(Plain-text document sources)
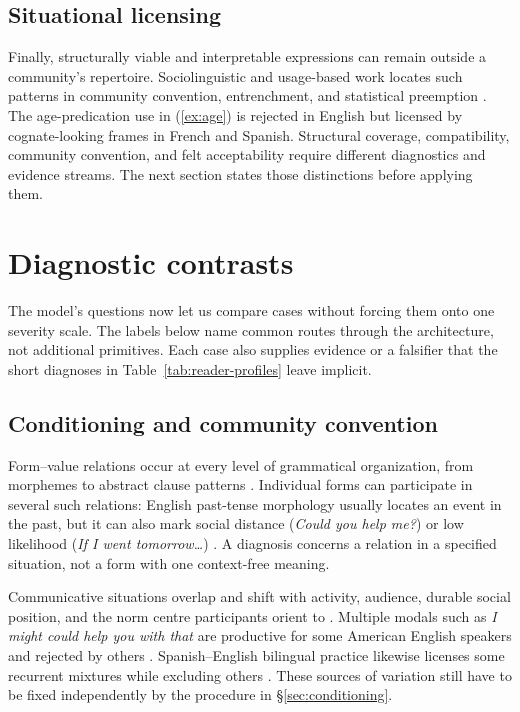 \documentclass[12pt,letterpaper]{article}
\newcommand{\mention}[1]{\textit{#1}}
\begin{document}
\subsection{Situational licensing}\label{sec:impasse-licensing}

Finally, structurally viable and interpretable expressions can remain outside a
community's repertoire. Sociolinguistic and usage-based work locates such
patterns in community convention, entrenchment, and statistical preemption
\autocite{labov1972,bybee2006,Goldberg2011}. The age-predication use in
(\ref{ex:age}) is rejected in English but licensed by cognate-looking frames in
French and Spanish. Structural coverage, compatibility, community convention,
and felt acceptability require different diagnostics and evidence
streams. The next section states those distinctions before applying them.



\section{Diagnostic contrasts}\label{sec:core-components}

The model's questions now let us compare cases without forcing them onto one
severity scale. The labels below name common routes through the architecture,
not additional primitives. Each case also supplies evidence or a falsifier that
the short diagnoses in Table~\ref{tab:reader-profiles} leave implicit.

\subsection{Conditioning and community convention}

Form--value relations occur at every level of grammatical organization, from
morphemes to abstract clause patterns \autocite{goldberg1995constructions}.
Individual forms can participate in several such relations: English past-tense
morphology usually locates an event in the past, but it can also mark social
distance (\mention{Could you help me?}) or low likelihood (\mention{If I went
tomorrow\dots}) \autocite{Kilgarriff2004}. A diagnosis concerns a
relation in a specified situation, not a form with one context-free meaning.

Communicative situations overlap and shift with activity, audience, durable
social position, and the norm centre participants orient to
\autocite[3]{wiese2023}. Multiple modals such as
\mention{I might could help you with that} are productive for some American
English speakers and rejected by others \autocite{morin2024semantics}.
Spanish--English bilingual practice likewise licenses some recurrent mixtures
while excluding others \autocite{Toribio2001}. These sources of variation still
have to be fixed independently by the procedure in \S\ref{sec:conditioning}.
\end{document}
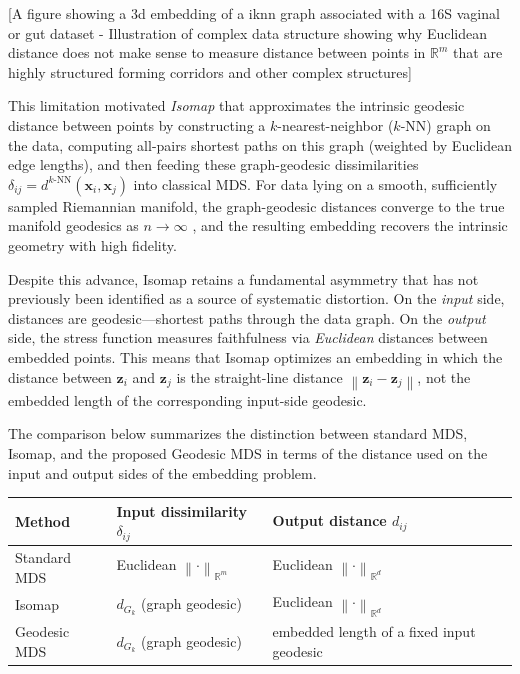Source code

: \documentclass[11pt]{article}
\theoremstyle{definition}
\newcommand{\R}{\mathbb{R}}
\newcommand{\bx}{\mathbf{x}}
\newcommand{\bz}{\mathbf{z}}
\newcommand{\norm}[1]{\left\|#1\right\|}
\newcommand{\dknn}{d^{k\text{-NN}}}
\begin{document}
[A figure showing a 3d embedding of a iknn graph associated with a 16S vaginal
or gut dataset - Illustration of complex data structure showing why Euclidean
distance does not make sense to measure distance between points in $\R^m$ that
are highly structured forming corridors and other complex structures]

This limitation motivated \emph{Isomap} \citep{tenenbaum2000global} that
approximates the intrinsic geodesic distance between points by constructing a
$k$-nearest-neighbor ($k$-NN) graph on the data, computing all-pairs shortest
paths on this graph (weighted by Euclidean edge lengths), and then feeding these
graph-geodesic dissimilarities $\delta_{ij} = \dknn(\bx_i, \bx_j)$ into
classical MDS. For data lying on a smooth, sufficiently sampled Riemannian
manifold, the graph-geodesic distances converge to the true manifold geodesics
as $n \to \infty$ \citep{bernstein2000graph, tenenbaum2000global}, and the
resulting embedding recovers the intrinsic geometry with high fidelity.

Despite this advance, Isomap retains a fundamental asymmetry that has not
previously been identified as a source of systematic distortion.  On the
\emph{input} side, distances are geodesic---shortest paths through the data
graph.  On the \emph{output} side, the stress function measures faithfulness
via \emph{Euclidean} distances between embedded points.  This means that
Isomap optimizes an embedding in which the distance between $\bz_i$ and
$\bz_j$ is the straight-line distance $\norm{\bz_i - \bz_j}$, not the
embedded length of the corresponding input-side geodesic.

The comparison below summarizes the distinction between standard MDS,
Isomap, and the proposed Geodesic MDS in terms of the distance used on
the input and output sides of the embedding problem.

\begin{center}
  \small
  \begin{tabular}{@{}p{}p{}p{}@{}}
    \toprule
    Method & Input dissimilarity $\delta_{ij}$ & Output distance $d_{ij}$ \\
    \midrule
    Standard MDS & Euclidean $\norm{\cdot}_{\R^m}$ & Euclidean $\norm{\cdot}_{\R^d}$ \\
    Isomap & $d_{G_k}$ (graph geodesic) & Euclidean $\norm{\cdot}_{\R^d}$ \\
    Geodesic MDS & $d_{G_k}$ (graph geodesic) & embedded length of a fixed input geodesic \\
    \bottomrule
  \end{tabular}
\end{center}
\end{document}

WHAT YOU WILL DO: The answer is the entries above, given again exactly, with no pictures among them.

RESPONSE BELOW:
 \documentclass[12pt,letterpaper]{article}
\newcommand{\mention}[1]{\textit{#1}}
\begin{document}
\subsection{Situational licensing}\label{sec:impasse-licensing}

Finally, structurally viable and interpretable expressions can remain outside a
community's repertoire. Sociolinguistic and usage-based work locates such
patterns in community convention, entrenchment, and statistical preemption
\autocite{labov1972,bybee2006,Goldberg2011}. The age-predication use in
(\ref{ex:age}) is rejected in English but licensed by cognate-looking frames in
French and Spanish. Structural coverage, compatibility, community convention,
and felt acceptability require different diagnostics and evidence
streams. The next section states those distinctions before applying them.



\section{Diagnostic contrasts}\label{sec:core-components}

The model's questions now let us compare cases without forcing them onto one
severity scale. The labels below name common routes through the architecture,
not additional primitives. Each case also supplies evidence or a falsifier that
the short diagnoses in Table~\ref{tab:reader-profiles} leave implicit.

\subsection{Conditioning and community convention}

Form--value relations occur at every level of grammatical organization, from
morphemes to abstract clause patterns \autocite{goldberg1995constructions}.
Individual forms can participate in several such relations: English past-tense
morphology usually locates an event in the past, but it can also mark social
distance (\mention{Could you help me?}) or low likelihood (\mention{If I went
tomorrow\dots}) \autocite{Kilgarriff2004}. A diagnosis concerns a
relation in a specified situation, not a form with one context-free meaning.

Communicative situations overlap and shift with activity, audience, durable
social position, and the norm centre participants orient to
\autocite[3]{wiese2023}. Multiple modals such as
\mention{I might could help you with that} are productive for some American
English speakers and rejected by others \autocite{morin2024semantics}.
Spanish--English bilingual practice likewise licenses some recurrent mixtures
while excluding others \autocite{Toribio2001}. These sources of variation still
have to be fixed independently by the procedure in \S\ref{sec:conditioning}.
\end{document}
Source code

: \documentclass[11pt]{article}
\theoremstyle{definition}
\newcommand{\R}{\mathbb{R}}
\newcommand{\bx}{\mathbf{x}}
\newcommand{\bz}{\mathbf{z}}
\newcommand{\norm}[1]{\left\|#1\right\|}
\newcommand{\dknn}{d^{k\text{-NN}}}
\begin{document}
[A figure showing a 3d embedding of a iknn graph associated with a 16S vaginal
or gut dataset - Illustration of complex data structure showing why Euclidean
distance does not make sense to measure distance between points in $\R^m$ that
are highly structured forming corridors and other complex structures]

This limitation motivated \emph{Isomap} \citep{tenenbaum2000global} that
approximates the intrinsic geodesic distance between points by constructing a
$k$-nearest-neighbor ($k$-NN) graph on the data, computing all-pairs shortest
paths on this graph (weighted by Euclidean edge lengths), and then feeding these
graph-geodesic dissimilarities $\delta_{ij} = \dknn(\bx_i, \bx_j)$ into
classical MDS. For data lying on a smooth, sufficiently sampled Riemannian
manifold, the graph-geodesic distances converge to the true manifold geodesics
as $n \to \infty$ \citep{bernstein2000graph, tenenbaum2000global}, and the
resulting embedding recovers the intrinsic geometry with high fidelity.

Despite this advance, Isomap retains a fundamental asymmetry that has not
previously been identified as a source of systematic distortion.  On the
\emph{input} side, distances are geodesic---shortest paths through the data
graph.  On the \emph{output} side, the stress function measures faithfulness
via \emph{Euclidean} distances between embedded points.  This means that
Isomap optimizes an embedding in which the distance between $\bz_i$ and
$\bz_j$ is the straight-line distance $\norm{\bz_i - \bz_j}$, not the
embedded length of the corresponding input-side geodesic.

The comparison below summarizes the distinction between standard MDS,
Isomap, and the proposed Geodesic MDS in terms of the distance used on
the input and output sides of the embedding problem.

\begin{center}
  \small
  \begin{tabular}{@{}p{}p{}p{}@{}}
    \toprule
    Method & Input dissimilarity $\delta_{ij}$ & Output distance $d_{ij}$ \\
    \midrule
    Standard MDS & Euclidean $\norm{\cdot}_{\R^m}$ & Euclidean $\norm{\cdot}_{\R^d}$ \\
    Isomap & $d_{G_k}$ (graph geodesic) & Euclidean $\norm{\cdot}_{\R^d}$ \\
    Geodesic MDS & $d_{G_k}$ (graph geodesic) & embedded length of a fixed input geodesic \\
    \bottomrule
  \end{tabular}
\end{center}
\end{document}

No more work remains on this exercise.